> _Work instruction_: Please write out each entry below exactly as given.
### Provided entries
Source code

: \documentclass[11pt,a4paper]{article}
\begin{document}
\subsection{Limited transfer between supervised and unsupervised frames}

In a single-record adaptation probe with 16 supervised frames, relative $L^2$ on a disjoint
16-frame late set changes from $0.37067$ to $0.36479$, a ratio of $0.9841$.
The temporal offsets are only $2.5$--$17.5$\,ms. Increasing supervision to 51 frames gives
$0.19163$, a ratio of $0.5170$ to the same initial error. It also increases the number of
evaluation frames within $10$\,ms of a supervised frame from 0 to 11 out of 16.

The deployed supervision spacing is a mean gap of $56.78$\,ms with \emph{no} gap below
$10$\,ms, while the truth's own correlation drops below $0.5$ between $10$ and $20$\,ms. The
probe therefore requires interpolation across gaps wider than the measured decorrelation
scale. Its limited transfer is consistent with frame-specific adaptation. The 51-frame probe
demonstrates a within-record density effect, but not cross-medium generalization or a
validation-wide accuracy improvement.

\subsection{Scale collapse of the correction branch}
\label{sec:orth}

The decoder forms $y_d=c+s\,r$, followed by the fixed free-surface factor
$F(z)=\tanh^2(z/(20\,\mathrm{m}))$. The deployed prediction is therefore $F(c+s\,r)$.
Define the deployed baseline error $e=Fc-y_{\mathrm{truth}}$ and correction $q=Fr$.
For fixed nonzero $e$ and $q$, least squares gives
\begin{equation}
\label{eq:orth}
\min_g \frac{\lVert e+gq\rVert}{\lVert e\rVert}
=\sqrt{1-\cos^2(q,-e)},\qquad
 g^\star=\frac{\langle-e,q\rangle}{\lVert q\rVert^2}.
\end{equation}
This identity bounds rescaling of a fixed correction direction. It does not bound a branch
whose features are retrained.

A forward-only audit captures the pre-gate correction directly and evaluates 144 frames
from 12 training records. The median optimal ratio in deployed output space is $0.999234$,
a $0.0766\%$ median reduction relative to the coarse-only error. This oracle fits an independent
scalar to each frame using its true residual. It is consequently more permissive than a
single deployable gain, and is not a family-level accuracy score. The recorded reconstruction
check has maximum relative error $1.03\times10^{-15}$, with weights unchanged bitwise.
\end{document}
######
> _Answer to this exercise_:
Source code

: \documentclass[11pt,a4paper]{article}
\begin{document}
\subsection{Limited transfer between supervised and unsupervised frames}

In a single-record adaptation probe with 16 supervised frames, relative $L^2$ on a disjoint
16-frame late set changes from $0.37067$ to $0.36479$, a ratio of $0.9841$.
The temporal offsets are only $2.5$--$17.5$\,ms. Increasing supervision to 51 frames gives
$0.19163$, a ratio of $0.5170$ to the same initial error. It also increases the number of
evaluation frames within $10$\,ms of a supervised frame from 0 to 11 out of 16.

The deployed supervision spacing is a mean gap of $56.78$\,ms with \emph{no} gap below
$10$\,ms, while the truth's own correlation drops below $0.5$ between $10$ and $20$\,ms. The
probe therefore requires interpolation across gaps wider than the measured decorrelation
scale. Its limited transfer is consistent with frame-specific adaptation. The 51-frame probe
demonstrates a within-record density effect, but not cross-medium generalization or a
validation-wide accuracy improvement.

\subsection{Scale collapse of the correction branch}
\label{sec:orth}

The decoder forms $y_d=c+s\,r$, followed by the fixed free-surface factor
$F(z)=\tanh^2(z/(20\,\mathrm{m}))$. The deployed prediction is therefore $F(c+s\,r)$.
Define the deployed baseline error $e=Fc-y_{\mathrm{truth}}$ and correction $q=Fr$.
For fixed nonzero $e$ and $q$, least squares gives
\begin{equation}
\label{eq:orth}
\min_g \frac{\lVert e+gq\rVert}{\lVert e\rVert}
=\sqrt{1-\cos^2(q,-e)},\qquad
 g^\star=\frac{\langle-e,q\rangle}{\lVert q\rVert^2}.
\end{equation}
This identity bounds rescaling of a fixed correction direction. It does not bound a branch
whose features are retrained.

A forward-only audit captures the pre-gate correction directly and evaluates 144 frames
from 12 training records. The median optimal ratio in deployed output space is $0.999234$,
a $0.0766\%$ median reduction relative to the coarse-only error. This oracle fits an independent
scalar to each frame using its true residual. It is consequently more permissive than a
single deployable gain, and is not a family-level accuracy score. The recorded reconstruction
check has maximum relative error $1.03\times10^{-15}$, with weights unchanged bitwise.
\end{document}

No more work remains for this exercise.